# What you should do:
Select every line below containing the word "already".
=== Section Start ===
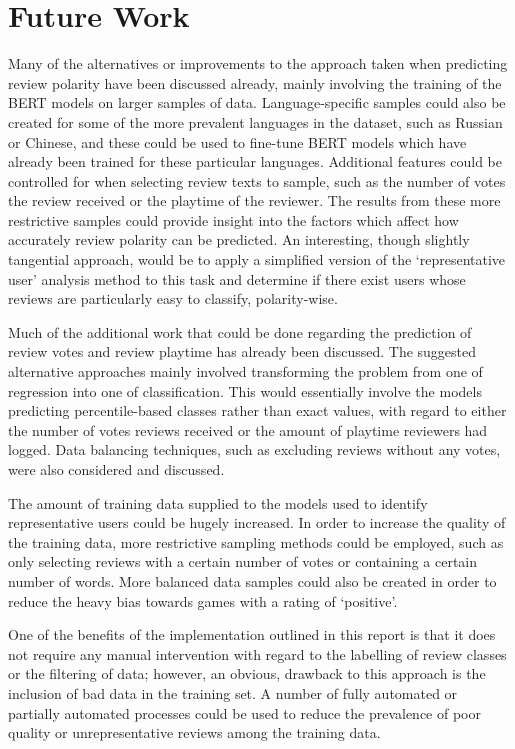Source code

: \section{Future Work} \label{sec:Conc_FW}

Many of the alternatives or improvements to the approach taken when predicting review polarity have been discussed already, mainly involving the training of the BERT models on larger samples of data. Language-specific samples could also be created for some of the more prevalent languages in the dataset, such as Russian or Chinese, and these could be used to fine-tune BERT models which have already been trained for these particular languages. Additional features could be controlled for when selecting review texts to sample, such as the number of votes the review received or the playtime of the reviewer. The results from these more restrictive samples could provide insight into the factors which affect how accurately review polarity can be predicted. An interesting, though slightly tangential approach, would be to apply a simplified version of the `representative user' analysis method to this task and determine if there exist users whose reviews are particularly easy to classify, polarity-wise.

Much of the additional work that could be done regarding the prediction of review votes and review playtime has already been discussed. The suggested alternative approaches mainly involved transforming the problem from one of regression into one of classification. This would essentially involve the models predicting percentile-based classes rather than exact values, with regard to either the number of votes reviews received or the amount of playtime reviewers had logged. Data balancing techniques, such as excluding reviews without any votes, were also considered and discussed.

The amount of training data supplied to the models used to identify representative users could be hugely increased. In order to increase the quality of the training data, more restrictive sampling methods could be employed, such as only selecting reviews with a certain number of votes or containing a certain number of words. More balanced data samples could also be created in order to reduce the heavy bias towards games with a rating of `positive'.

One of the benefits of the implementation outlined in this report is that it does not require any manual intervention with regard to the labelling of review classes or the filtering of data; however, an obvious, drawback to this approach is the inclusion of bad data in the training set. A number of fully automated or partially automated processes could be used to reduce the prevalence of poor quality or unrepresentative reviews among the training data.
=== Section End ===
# Task response:
Many of the alternatives or improvements to the approach taken when predicting review polarity have been discussed already, mainly involving the training of the BERT models on larger samples of data. Language-specific samples could also be created for some of the more prevalent languages in the dataset, such as Russian or Chinese, and these could be used to fine-tune BERT models which have already been trained for these particular languages. Additional features could be controlled for when selecting review texts to sample, such as the number of votes the review received or the playtime of the reviewer. The results from these more restrictive samples could provide insight into the factors which affect how accurately review polarity can be predicted. An interesting, though slightly tangential approach, would be to apply a simplified version of the `representative user' analysis method to this task and determine if there exist users whose reviews are particularly easy to classify, polarity-wise.
Much of the additional work that could be done regarding the prediction of review votes and review playtime has already been discussed. The suggested alternative approaches mainly involved transforming the problem from one of regression into one of classification. This would essentially involve the models predicting percentile-based classes rather than exact values, with regard to either the number of votes reviews received or the amount of playtime reviewers had logged. Data balancing techniques, such as excluding reviews without any votes, were also considered and discussed.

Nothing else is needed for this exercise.